2 M. Ademovic (interprétation). – Oui, nous nous connaissions très

3 bien avant la guerre.

4 M. Harmon (interprétation). - Vous nous avez dit que vous aviez

5 vu vingt personnes. Quelle était la position de leurs mains ?

6 M. Ademovic (interprétation). – Ils étaient à peu près vingt.

7 M. Harmon (interprétation). - Pourriez-vous nous expliquer dans

8 quelle position se trouvaient leurs mains ?

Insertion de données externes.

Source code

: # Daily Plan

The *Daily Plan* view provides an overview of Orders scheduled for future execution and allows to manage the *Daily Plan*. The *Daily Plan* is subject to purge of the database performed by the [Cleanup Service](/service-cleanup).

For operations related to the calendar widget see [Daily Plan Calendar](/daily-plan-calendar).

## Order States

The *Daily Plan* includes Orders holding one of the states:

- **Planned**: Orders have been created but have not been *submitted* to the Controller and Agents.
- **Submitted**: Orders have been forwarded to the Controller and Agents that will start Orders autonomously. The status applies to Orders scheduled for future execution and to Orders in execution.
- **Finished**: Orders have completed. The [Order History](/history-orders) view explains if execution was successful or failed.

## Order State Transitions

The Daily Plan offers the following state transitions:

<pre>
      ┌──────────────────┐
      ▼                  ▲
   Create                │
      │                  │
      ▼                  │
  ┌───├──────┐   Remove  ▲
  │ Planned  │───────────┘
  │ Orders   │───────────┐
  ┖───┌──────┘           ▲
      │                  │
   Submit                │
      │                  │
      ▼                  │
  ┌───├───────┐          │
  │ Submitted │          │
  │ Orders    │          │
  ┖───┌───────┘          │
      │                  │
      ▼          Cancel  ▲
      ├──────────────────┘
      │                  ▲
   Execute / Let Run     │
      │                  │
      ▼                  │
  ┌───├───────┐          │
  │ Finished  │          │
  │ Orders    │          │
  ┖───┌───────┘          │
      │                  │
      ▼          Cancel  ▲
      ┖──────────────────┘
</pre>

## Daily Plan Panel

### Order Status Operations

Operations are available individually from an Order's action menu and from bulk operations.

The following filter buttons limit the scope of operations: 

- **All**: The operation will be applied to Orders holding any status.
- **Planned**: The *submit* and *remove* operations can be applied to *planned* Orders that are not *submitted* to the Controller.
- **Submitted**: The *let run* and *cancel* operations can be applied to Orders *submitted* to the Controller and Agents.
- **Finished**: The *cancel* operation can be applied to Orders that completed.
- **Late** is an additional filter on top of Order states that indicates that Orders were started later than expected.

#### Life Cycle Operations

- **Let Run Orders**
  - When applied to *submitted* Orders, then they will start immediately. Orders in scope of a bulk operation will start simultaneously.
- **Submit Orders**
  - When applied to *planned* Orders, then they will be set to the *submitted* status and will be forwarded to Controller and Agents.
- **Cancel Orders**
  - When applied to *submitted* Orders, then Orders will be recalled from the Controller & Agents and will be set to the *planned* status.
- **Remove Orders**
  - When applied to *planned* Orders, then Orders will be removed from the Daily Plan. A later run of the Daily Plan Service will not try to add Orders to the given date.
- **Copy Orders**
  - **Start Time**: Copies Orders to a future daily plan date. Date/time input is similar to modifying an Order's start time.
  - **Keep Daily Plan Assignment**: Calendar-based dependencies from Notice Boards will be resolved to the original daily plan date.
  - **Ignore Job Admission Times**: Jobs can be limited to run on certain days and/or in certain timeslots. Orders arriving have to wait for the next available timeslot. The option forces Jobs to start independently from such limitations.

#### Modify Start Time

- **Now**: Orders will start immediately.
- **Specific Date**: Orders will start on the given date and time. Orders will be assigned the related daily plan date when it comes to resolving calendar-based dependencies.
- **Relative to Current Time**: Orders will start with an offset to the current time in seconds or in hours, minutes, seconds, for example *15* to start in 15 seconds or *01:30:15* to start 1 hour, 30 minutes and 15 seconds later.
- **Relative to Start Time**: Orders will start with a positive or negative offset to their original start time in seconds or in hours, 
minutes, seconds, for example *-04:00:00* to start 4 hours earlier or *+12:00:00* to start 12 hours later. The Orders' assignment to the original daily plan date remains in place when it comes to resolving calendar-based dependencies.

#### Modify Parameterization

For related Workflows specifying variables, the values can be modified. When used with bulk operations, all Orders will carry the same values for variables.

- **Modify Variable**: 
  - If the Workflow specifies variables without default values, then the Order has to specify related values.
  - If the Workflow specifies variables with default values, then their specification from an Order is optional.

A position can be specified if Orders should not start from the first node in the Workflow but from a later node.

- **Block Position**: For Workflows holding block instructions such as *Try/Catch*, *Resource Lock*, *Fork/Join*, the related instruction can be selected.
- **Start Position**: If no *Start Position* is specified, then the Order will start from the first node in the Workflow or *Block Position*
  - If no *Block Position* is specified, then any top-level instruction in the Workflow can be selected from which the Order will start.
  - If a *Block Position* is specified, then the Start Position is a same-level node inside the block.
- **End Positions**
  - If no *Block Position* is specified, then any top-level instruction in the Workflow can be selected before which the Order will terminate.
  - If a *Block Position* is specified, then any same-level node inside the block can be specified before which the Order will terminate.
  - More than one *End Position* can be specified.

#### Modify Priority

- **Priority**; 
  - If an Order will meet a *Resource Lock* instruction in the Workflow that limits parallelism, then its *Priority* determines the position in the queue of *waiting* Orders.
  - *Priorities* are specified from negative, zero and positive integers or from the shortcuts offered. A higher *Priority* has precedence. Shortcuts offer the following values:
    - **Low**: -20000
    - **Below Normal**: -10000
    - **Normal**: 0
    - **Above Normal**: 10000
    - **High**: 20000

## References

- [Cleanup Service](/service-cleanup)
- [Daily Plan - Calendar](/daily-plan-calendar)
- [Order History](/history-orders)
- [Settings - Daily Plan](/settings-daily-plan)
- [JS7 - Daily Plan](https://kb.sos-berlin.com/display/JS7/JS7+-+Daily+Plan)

9 M. Ademovic (interprétation). – Ils portaient tous des vêtements

10 civils, ils avaient les mains comme cela, derrière la nuque, et on les a

11 forcés à venir jusqu'à l'endroit où se trouvait Pantic en descendant la

12 colline.

13 M. Harmon (interprétation). – Lorsque le témoin a indiqué de

14 cette façon-ci, le témoin a donc mis ses deux mains derrière sa nuque

15 -pour la transcription.

16 Maintenant, Pantic fait monter des gens dans l'autobus ?

17 M. Ademovic (interprétation). – Deux jeunes garçons de 12,

18 13 ans.

19 M. Harmon (interprétation). – Pourquoi a-t-il fait monter ces

20 deux jeunes gens dans l’autobus ?

21 M. Ademovic (interprétation). – Je n'en sais rien, je ne sais

22 pas quelles étaient ses raisons.

23 M. Harmon (interprétation). – L'autobus a-t-il quitté Sandici

24 par la suite ?

25 M. Ademovic (interprétation). – C’est exact.

Page 1607

1 M. Harmon (interprétation). – Quelle direction a pris cet

2 autobus ?

3 M. Ademovic (interprétation). – Vers Konjevic Polje, Milici,

4 Kasaba, Vlasenica.

5 M. Harmon (interprétation). – Avez-vous pu observer quelque

6 chose d'inhabituel sur la route ?

7 M. Ademovic (interprétation). – Oui, juste avant Kaldrmica, à

8 droite, il y avait deux ou trois autobus et, à gauche, l'armée, les

9 Chetniks. Alors le conducteur ne pouvait pas passer. Il s'est arrêté et il

10 m'a couvert avec son manteau par-dessus la tête.

11 Deux soldats sont passés et ils ont demandé à Raco d'ouvrir la

12 porte pour voir, comme ils ont dit, s'il y avait "quelque chose pour eux".

13 Il a répondu qu'il n'y avait rien pour eux dans l'autobus ; alors ils sont

14 repartis, ils ne sont pas entrés dans l'autobus.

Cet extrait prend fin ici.